(DATA EXCERPTS)

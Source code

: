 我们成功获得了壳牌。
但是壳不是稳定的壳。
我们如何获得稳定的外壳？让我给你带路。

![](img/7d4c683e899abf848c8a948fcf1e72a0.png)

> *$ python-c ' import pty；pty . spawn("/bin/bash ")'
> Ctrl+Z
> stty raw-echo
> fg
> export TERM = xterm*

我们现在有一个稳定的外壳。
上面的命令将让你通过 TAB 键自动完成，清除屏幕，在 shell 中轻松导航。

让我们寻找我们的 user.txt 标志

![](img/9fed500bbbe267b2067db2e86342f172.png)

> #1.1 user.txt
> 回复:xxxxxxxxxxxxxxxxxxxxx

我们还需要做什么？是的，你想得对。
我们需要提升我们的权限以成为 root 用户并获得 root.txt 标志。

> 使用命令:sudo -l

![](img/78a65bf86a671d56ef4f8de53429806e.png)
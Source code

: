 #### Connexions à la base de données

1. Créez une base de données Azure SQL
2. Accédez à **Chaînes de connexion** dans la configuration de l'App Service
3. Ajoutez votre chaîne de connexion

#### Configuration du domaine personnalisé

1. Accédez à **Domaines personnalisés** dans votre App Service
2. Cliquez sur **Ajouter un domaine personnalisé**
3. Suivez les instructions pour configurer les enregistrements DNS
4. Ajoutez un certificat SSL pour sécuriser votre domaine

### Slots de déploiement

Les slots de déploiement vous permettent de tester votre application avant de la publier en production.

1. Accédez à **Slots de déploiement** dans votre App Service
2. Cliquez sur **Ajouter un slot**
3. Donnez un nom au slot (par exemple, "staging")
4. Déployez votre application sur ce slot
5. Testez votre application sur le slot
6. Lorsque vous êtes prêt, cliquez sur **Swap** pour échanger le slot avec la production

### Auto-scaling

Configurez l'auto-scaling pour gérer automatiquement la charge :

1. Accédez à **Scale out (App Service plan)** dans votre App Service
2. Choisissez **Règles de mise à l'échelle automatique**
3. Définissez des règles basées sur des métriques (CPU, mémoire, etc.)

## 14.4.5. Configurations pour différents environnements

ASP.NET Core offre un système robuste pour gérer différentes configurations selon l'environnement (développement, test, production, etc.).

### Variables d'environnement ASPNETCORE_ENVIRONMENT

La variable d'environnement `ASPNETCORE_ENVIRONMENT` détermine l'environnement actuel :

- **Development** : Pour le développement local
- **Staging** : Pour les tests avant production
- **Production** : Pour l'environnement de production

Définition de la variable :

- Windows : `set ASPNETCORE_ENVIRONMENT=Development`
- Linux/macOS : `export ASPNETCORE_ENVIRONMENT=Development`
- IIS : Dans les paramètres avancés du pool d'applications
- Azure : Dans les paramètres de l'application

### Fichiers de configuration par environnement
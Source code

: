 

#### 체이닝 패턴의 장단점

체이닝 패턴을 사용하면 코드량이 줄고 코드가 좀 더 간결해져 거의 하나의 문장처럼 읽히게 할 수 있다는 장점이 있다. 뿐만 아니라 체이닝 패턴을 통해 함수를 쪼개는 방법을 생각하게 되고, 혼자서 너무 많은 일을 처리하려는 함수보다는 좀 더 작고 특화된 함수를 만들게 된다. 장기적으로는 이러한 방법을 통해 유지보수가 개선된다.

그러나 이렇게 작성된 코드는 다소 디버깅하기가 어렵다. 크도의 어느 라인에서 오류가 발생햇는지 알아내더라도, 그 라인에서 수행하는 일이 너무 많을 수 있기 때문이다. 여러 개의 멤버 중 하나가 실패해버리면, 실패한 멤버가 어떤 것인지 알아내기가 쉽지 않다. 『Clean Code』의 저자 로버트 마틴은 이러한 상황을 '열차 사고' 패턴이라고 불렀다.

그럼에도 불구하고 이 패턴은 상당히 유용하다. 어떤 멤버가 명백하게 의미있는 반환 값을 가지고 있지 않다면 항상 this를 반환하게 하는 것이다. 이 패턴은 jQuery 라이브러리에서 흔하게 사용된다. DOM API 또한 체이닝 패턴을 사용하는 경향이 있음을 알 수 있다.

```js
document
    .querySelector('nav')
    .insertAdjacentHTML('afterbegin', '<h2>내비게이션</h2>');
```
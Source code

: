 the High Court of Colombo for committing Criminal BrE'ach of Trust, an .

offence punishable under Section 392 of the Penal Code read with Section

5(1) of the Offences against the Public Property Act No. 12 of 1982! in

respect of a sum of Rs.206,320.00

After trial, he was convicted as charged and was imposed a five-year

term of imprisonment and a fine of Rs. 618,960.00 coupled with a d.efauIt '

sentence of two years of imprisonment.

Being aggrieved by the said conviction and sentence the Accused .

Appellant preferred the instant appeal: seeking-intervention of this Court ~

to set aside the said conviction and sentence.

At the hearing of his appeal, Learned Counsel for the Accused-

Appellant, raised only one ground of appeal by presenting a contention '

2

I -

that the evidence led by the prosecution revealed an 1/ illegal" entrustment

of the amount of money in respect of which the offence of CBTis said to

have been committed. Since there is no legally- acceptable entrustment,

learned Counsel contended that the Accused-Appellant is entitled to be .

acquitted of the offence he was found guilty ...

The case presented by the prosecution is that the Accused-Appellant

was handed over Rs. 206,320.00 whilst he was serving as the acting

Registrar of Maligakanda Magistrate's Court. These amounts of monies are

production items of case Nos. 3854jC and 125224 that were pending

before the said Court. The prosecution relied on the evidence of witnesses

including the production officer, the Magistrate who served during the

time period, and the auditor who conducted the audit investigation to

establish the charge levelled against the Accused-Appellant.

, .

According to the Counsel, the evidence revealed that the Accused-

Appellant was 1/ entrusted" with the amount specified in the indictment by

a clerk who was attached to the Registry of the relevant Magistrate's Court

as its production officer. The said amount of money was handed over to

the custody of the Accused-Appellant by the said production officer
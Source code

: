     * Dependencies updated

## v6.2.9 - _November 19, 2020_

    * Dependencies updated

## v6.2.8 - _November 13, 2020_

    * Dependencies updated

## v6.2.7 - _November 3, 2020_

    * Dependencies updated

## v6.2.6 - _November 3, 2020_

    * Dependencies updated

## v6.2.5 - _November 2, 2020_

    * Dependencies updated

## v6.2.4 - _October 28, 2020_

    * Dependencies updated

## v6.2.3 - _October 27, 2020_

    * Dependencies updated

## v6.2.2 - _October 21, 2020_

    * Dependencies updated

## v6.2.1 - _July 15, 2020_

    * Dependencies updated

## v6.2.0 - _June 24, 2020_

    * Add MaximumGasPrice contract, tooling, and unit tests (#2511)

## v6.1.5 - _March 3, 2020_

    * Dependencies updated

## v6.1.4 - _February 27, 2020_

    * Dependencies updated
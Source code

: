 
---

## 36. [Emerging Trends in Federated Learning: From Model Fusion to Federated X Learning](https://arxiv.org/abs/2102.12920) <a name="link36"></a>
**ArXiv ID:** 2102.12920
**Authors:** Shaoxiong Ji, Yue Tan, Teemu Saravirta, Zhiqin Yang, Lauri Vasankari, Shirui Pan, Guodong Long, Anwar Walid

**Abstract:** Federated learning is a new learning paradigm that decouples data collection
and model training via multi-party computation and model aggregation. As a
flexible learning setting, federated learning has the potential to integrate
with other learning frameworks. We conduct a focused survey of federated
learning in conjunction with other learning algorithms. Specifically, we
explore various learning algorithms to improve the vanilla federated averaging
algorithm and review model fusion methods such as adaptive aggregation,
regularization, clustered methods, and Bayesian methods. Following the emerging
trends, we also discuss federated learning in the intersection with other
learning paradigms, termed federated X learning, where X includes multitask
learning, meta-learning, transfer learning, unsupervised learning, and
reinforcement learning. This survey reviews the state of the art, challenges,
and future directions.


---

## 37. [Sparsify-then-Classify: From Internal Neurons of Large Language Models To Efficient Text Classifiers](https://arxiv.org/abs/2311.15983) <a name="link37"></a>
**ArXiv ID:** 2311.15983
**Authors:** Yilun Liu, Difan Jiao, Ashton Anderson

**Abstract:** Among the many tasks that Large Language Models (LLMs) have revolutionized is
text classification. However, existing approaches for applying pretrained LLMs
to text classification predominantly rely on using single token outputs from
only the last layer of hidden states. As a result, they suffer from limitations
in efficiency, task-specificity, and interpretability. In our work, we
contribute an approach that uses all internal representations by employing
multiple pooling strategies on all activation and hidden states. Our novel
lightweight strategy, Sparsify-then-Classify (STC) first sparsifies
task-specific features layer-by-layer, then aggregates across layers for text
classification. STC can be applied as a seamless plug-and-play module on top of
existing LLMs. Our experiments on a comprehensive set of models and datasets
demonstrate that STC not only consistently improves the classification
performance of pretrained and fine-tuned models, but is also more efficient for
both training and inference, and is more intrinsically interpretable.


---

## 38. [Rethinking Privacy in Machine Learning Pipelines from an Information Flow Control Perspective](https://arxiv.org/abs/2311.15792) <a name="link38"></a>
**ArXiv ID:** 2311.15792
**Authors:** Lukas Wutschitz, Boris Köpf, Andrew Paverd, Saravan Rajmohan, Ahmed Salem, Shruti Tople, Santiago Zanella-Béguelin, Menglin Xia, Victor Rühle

(End DATA EXCERPTS)

• EXERCISE PROMPT: A single number is required: the count of lines in the data above that include the word "déploiement".

• OUTPUT OF THE EXERCISE: 3